Отгадать поэта в пишущем стихи трудно еще потому, что «талант» не есть однородный дар, но некое сочетание и взаимодействие двух даров. Дар собственно «слова», уменье находить слова и удачно соединить, как бы велик он ни был, еще не делает из стихотворца поэта. Необходимо соприсутствие и другого дара, который можно бы назвать даром «своего я». Лишь в соответствии с ценностью последнего приобретает значение и первый дар. А пустое, чем удачнее, вернее оно передано, — тем скорее пропадет в пустоту.

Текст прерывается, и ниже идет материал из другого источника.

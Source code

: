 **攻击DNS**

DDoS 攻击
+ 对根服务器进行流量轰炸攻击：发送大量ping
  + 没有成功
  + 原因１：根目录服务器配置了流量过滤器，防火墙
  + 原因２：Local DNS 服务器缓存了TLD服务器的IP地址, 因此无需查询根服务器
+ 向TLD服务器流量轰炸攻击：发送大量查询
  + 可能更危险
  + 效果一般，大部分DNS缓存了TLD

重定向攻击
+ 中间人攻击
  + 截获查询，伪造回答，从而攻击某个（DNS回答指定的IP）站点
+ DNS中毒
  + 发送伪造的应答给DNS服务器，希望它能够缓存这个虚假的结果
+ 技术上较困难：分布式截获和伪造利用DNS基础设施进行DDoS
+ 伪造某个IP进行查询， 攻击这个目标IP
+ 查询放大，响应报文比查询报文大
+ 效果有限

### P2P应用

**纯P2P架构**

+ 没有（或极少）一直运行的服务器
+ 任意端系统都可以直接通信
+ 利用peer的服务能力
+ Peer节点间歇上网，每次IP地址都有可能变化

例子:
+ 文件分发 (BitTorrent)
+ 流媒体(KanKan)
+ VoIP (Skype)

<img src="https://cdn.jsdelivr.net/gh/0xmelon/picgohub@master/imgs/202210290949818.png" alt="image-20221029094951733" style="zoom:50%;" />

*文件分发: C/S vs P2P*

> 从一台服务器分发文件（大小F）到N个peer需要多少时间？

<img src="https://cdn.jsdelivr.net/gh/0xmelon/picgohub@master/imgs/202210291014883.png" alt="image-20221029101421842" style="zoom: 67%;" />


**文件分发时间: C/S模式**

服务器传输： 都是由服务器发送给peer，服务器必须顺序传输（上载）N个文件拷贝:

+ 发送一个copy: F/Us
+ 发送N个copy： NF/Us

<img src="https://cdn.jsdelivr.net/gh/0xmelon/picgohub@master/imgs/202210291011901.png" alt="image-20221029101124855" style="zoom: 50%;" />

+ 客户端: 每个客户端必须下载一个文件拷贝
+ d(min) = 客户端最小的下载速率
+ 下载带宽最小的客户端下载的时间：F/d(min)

Впрочем, оба дара («талант») имеют свойство расти, вырастать порою как будто из ничего, — оттуда, где неприметны вначале никакие «задатки».

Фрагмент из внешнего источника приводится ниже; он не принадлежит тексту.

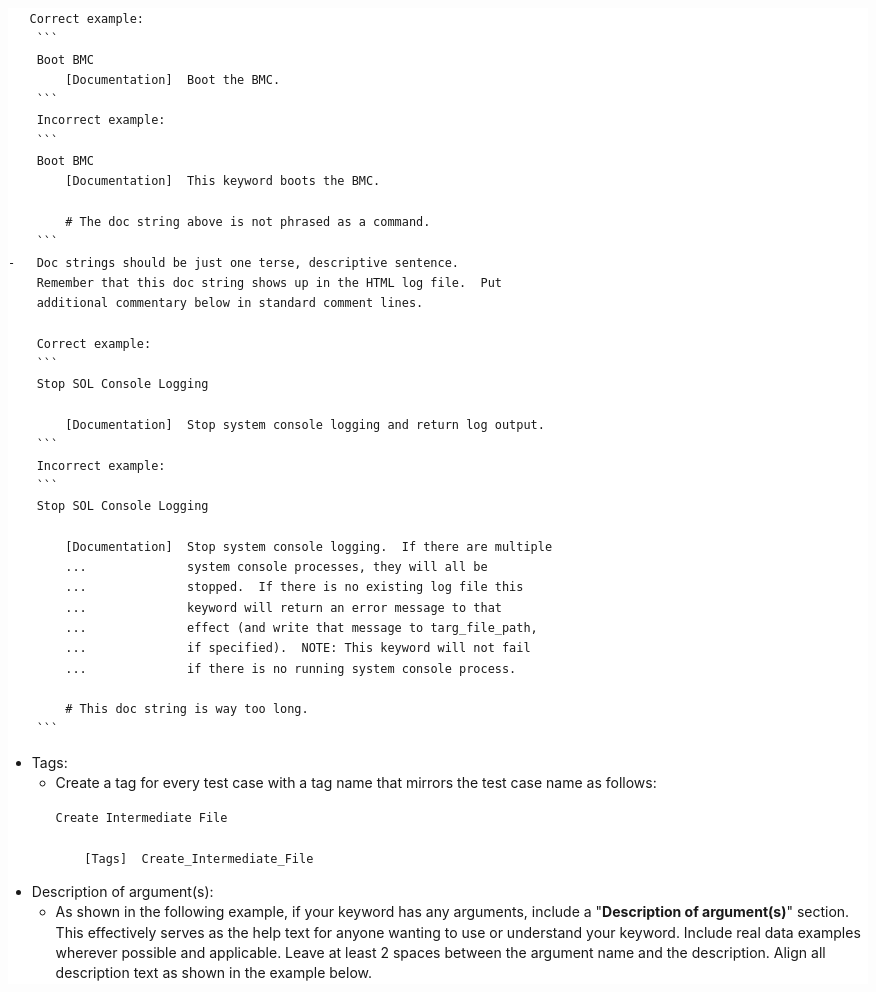       Correct example:
        ```
        Boot BMC
            [Documentation]  Boot the BMC.
        ```
        Incorrect example:
        ```
        Boot BMC
            [Documentation]  This keyword boots the BMC.

            # The doc string above is not phrased as a command.
        ```
    -   Doc strings should be just one terse, descriptive sentence.
        Remember that this doc string shows up in the HTML log file.  Put
        additional commentary below in standard comment lines.

        Correct example:
        ```
        Stop SOL Console Logging

            [Documentation]  Stop system console logging and return log output.
        ```
        Incorrect example:
        ```
        Stop SOL Console Logging

            [Documentation]  Stop system console logging.  If there are multiple
            ...              system console processes, they will all be
            ...              stopped.  If there is no existing log file this
            ...              keyword will return an error message to that
            ...              effect (and write that message to targ_file_path,
            ...              if specified).  NOTE: This keyword will not fail
            ...              if there is no running system console process.

            # This doc string is way too long.
        ```
-   Tags:
    -   Create a tag for every test case with a tag name that mirrors the test case
        name as follows:
        ```
        Create Intermediate File

            [Tags]  Create_Intermediate_File
        ```
-   Description of argument(s):
    -   As shown in the following example, if your keyword has any arguments, include
        a "**Description of argument(s)**" section.  This effectively serves as the
        help text for anyone wanting to use or understand your keyword.  Include
        real data examples wherever possible and applicable.  Leave at least 2 spaces
        between the argument name and the description.  Align all description text as
        shown in the example below.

у меня, хочу признаться, с этими «задатками» и догадками удачи не было. Если не считать О. Мандельштама и Гумилева, то ни из одного стихописателя, в котором чудились мне задатки поэта> _ на практике, в жизни, реально, поэта не вышло. Положим, много тут присоединилось приходящих обстоятельств.
А Мандельштам и Гумилев — не могут идти в счет: перед моими глазами лежало несколько стихотворений первого, — и как же было не увидеть, что в них «что-то есть?». Одно-единственное стихотворение второго мне принесла, без подписи, какая-то барышня в Париже. Гумилева тогда не знали; имя лишь напомнило бы мне, может быть, каменную фигуру молодого монархиста в подпирающих щеки воротничках; но, подписанное или неподписанное, нельзя же и тут было не увидеть, что это стихотворение, при его еще несовершенстве, принадлежит — поэту?

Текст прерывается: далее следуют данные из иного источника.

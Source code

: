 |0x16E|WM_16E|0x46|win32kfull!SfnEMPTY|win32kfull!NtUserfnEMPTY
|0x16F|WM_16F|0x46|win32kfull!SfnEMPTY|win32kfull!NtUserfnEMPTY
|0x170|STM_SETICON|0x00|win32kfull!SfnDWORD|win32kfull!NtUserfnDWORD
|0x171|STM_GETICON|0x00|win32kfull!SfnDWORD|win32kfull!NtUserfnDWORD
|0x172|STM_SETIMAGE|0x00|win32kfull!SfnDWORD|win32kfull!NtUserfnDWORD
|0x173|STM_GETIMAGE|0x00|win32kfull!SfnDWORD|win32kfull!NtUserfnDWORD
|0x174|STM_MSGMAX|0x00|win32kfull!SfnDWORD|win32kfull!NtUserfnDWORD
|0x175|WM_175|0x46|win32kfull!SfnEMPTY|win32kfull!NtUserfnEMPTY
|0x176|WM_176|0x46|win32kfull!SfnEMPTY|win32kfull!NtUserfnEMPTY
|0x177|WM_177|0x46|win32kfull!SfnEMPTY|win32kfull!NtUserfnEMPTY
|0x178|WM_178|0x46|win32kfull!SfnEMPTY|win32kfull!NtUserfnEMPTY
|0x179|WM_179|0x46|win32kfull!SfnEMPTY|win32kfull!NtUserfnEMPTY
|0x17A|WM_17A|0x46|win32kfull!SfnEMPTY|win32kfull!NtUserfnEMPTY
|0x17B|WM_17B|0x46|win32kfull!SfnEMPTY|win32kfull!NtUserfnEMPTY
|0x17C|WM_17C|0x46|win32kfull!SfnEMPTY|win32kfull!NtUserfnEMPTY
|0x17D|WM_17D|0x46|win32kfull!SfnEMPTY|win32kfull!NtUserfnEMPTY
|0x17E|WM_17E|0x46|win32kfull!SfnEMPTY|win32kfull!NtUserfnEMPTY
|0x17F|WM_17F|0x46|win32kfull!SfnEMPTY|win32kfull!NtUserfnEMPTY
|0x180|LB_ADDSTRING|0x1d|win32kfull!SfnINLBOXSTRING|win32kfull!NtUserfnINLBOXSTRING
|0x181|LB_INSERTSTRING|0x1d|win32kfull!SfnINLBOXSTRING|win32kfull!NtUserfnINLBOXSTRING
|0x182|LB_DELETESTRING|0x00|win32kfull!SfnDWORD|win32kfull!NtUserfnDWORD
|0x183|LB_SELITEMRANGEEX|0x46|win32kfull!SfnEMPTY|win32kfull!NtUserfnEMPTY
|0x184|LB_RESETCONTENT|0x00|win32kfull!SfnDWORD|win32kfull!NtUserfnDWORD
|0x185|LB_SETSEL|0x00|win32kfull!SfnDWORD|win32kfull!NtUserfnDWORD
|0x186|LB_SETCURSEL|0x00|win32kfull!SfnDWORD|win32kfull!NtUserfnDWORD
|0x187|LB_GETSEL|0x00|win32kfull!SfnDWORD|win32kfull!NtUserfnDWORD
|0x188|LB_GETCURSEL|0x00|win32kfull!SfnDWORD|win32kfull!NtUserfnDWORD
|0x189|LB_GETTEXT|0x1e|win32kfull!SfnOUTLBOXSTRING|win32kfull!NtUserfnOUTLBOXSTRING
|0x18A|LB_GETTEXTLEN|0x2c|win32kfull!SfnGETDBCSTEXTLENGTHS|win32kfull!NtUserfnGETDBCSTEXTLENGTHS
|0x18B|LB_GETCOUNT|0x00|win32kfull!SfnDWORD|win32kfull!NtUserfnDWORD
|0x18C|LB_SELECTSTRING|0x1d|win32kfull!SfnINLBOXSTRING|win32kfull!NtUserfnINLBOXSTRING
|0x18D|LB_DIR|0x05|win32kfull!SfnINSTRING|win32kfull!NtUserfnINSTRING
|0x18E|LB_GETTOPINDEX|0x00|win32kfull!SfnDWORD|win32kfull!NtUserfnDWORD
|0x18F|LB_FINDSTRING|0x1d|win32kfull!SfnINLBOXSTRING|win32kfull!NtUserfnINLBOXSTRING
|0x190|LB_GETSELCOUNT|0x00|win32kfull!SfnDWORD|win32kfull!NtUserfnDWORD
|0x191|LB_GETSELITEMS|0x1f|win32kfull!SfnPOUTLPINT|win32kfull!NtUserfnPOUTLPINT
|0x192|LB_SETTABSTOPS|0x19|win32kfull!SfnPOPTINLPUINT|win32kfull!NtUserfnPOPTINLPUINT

А вот три встречи, и даже не совсем мимолетные, с очень юными людьми, в которых, по моим гаданиям, были несомненные «задатки».
Во-первых — семнадцатилетний, худенький Део, «мальчик в пелеринке», как мы его называли. В нем все было необыкновенно и как-то поражало. Не то, что стихи его были гениальны; нет, но на них, и на нем самом, равно, лежала странная печать. Зерно, — только зерно! — высокой талантливости казалось мне в нем несомненным. Одна литературная эрудиция этого шушинского реалиста, полуармянина, чего стоила. Если знать, что Шуша — откуда он впервые попал лишь в Кисловодск, — забытый городок в горах, почти без дороги, живущий лишь перманентными внутренними революциями, — то бедный реалист Део не мог не казаться чудом. Большой нужен дар любви, чтобы добиться такого проникновенья, таких знаний Даже всей истории русской литературы! — В 17 лет, в Шуше, он сумел стать богаче в этом отношении хотя бы нашего петербургского С. Венгерова.
Щуплый, скромный, но не застенчивый, он производил бы впечатление вундеркинда, если б не прорывалась в нем, все-таки, и нормальная молодость: естественная путаница в «философских» рассуждениях, или заносчивая радость жизни:
А потом опять собранно, с какой-то осторожной заботой, — еще естественно несовершенные стихи:
Я помню лишь обрывки. От стихов Део ничего не осталось. Из него не вышло поэта. От него и самого ничего не осталось. Он погиб в гражданской войне на Кавказе.
Вот другой, — варшавский беженец, гимназист. С большим внутренним напором, со странными какими-то прозрениями; то чересчур умный, то идиот. Стихи — невероятная нелепица, но под ней что-то бьется громадное, неожиданное и безвыходное.
Его несчастие — польская кровь, со всеми характерными особенностями, при страстной любви к России и ее культуре. Он как-то раздирался между Польшей и Россией. Неистово, по-разному, любил ту и другую и попеременно их ненавидел. Польский язык знал лучше русского; но писал только по-русски.
Хочу помочь, советую: да попробуйте писать прозой; может быть, лучше справитесь… В результате — толстые тетради «Снов». Опять то же самое: жуткие, по реальности и невозможности, виденья… Удивительно и скверно. Сказать, что нет никаких «задатков»? Не могу, неправда. Но что с ним делать? И к чему они, эти задатки?
Опять ни к чему. Опять… ведь не вышло же ничего? На третий год его забрали в красную армию. Дальше я не знаю.
И, наконец (чтобы не утомлять примерами), — пятнадцатилетняя девочка: задумчивая, робкая, грациозная, с волосами цвета колосьев, Соня Б. Ее отца звали «Ангел» (он в то время уже умер), и к ней очень шло: Софья Ангеловна.